* _Data for this exercise_
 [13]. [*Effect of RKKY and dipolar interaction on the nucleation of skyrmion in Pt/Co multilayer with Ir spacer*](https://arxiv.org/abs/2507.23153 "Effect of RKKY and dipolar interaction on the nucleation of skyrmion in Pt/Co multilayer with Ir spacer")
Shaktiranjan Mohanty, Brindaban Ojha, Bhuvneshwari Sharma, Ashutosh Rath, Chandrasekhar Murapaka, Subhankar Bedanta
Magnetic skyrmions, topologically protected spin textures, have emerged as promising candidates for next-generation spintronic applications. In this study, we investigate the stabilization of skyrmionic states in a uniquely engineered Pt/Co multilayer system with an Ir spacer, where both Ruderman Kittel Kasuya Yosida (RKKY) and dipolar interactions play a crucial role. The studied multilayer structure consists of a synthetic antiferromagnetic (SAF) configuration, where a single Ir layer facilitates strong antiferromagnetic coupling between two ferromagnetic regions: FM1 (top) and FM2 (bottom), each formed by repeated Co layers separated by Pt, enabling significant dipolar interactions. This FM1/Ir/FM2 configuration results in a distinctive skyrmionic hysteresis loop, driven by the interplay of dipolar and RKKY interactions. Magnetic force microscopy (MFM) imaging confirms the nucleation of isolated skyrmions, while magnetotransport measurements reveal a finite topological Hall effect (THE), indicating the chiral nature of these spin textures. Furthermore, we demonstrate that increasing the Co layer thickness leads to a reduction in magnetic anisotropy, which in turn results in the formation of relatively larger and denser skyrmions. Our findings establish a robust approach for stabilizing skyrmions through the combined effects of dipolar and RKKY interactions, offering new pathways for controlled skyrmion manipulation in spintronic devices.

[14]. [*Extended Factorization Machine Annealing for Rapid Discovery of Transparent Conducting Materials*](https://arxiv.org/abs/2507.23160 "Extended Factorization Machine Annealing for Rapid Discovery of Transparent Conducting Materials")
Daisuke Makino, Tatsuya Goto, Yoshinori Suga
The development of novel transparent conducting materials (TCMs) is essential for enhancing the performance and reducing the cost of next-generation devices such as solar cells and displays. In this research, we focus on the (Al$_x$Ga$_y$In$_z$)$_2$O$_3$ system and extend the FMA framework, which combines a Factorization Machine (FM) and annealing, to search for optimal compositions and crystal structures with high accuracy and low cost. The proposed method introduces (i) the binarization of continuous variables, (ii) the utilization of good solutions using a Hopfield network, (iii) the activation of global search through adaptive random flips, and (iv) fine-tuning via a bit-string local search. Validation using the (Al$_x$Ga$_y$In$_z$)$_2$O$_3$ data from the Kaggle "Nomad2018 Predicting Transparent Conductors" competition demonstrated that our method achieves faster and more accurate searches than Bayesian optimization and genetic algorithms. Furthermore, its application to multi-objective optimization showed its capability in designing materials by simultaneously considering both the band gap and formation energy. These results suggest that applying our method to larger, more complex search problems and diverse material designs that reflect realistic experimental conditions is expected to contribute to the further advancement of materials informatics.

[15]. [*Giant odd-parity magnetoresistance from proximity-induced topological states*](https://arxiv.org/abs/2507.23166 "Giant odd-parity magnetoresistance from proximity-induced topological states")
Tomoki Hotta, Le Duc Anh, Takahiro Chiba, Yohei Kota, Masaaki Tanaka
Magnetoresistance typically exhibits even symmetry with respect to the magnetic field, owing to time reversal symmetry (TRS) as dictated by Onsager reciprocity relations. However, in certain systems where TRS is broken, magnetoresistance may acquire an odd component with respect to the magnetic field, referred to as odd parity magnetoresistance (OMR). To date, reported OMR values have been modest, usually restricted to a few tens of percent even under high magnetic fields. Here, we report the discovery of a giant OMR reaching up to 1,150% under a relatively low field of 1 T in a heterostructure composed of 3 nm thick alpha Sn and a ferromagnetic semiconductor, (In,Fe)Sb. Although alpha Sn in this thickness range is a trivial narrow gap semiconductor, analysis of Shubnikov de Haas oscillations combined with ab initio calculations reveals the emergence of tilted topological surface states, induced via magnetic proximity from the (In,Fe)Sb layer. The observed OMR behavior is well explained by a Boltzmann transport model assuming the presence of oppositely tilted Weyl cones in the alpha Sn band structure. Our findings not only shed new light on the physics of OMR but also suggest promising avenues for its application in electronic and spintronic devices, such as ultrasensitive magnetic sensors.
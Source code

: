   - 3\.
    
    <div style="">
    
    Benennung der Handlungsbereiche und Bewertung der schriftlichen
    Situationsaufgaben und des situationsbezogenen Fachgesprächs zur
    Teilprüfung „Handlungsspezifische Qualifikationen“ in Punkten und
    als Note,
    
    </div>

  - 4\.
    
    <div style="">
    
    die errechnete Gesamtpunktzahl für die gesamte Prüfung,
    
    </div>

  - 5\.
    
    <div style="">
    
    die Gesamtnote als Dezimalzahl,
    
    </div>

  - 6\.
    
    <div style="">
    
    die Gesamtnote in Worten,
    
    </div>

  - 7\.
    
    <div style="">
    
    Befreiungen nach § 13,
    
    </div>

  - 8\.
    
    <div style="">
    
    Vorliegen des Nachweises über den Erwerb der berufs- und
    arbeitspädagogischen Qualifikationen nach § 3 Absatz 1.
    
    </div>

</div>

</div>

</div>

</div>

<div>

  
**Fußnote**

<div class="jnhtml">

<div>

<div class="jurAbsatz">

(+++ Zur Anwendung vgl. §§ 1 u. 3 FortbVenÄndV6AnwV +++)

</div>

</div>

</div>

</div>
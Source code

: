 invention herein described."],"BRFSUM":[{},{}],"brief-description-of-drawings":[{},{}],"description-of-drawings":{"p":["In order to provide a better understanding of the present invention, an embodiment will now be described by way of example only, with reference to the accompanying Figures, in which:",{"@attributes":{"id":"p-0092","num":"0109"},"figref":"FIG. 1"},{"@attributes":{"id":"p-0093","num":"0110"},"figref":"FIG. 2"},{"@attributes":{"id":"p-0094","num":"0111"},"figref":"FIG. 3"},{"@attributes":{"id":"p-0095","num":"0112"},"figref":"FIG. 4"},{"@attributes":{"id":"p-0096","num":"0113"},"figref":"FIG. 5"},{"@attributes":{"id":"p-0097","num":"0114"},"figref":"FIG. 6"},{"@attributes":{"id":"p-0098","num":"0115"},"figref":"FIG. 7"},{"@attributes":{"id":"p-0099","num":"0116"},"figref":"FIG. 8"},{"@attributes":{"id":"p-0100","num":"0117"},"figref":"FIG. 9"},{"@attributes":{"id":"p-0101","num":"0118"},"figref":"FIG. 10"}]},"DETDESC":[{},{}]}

* _What you will do_
Retype only the lines running from the top of the listing to the line that holds "Shaktiranjan Mohanty, Brindaban", both ends included.

* _Exercise answer_
 [13]. [*Effect of RKKY and dipolar interaction on the nucleation of skyrmion in Pt/Co multilayer with Ir spacer*](https://arxiv.org/abs/2507.23153 "Effect of RKKY and dipolar interaction on the nucleation of skyrmion in Pt/Co multilayer with Ir spacer")
Shaktiranjan Mohanty, Brindaban Ojha, Bhuvneshwari Sharma, Ashutosh Rath, Chandrasekhar Murapaka, Subhankar Bedanta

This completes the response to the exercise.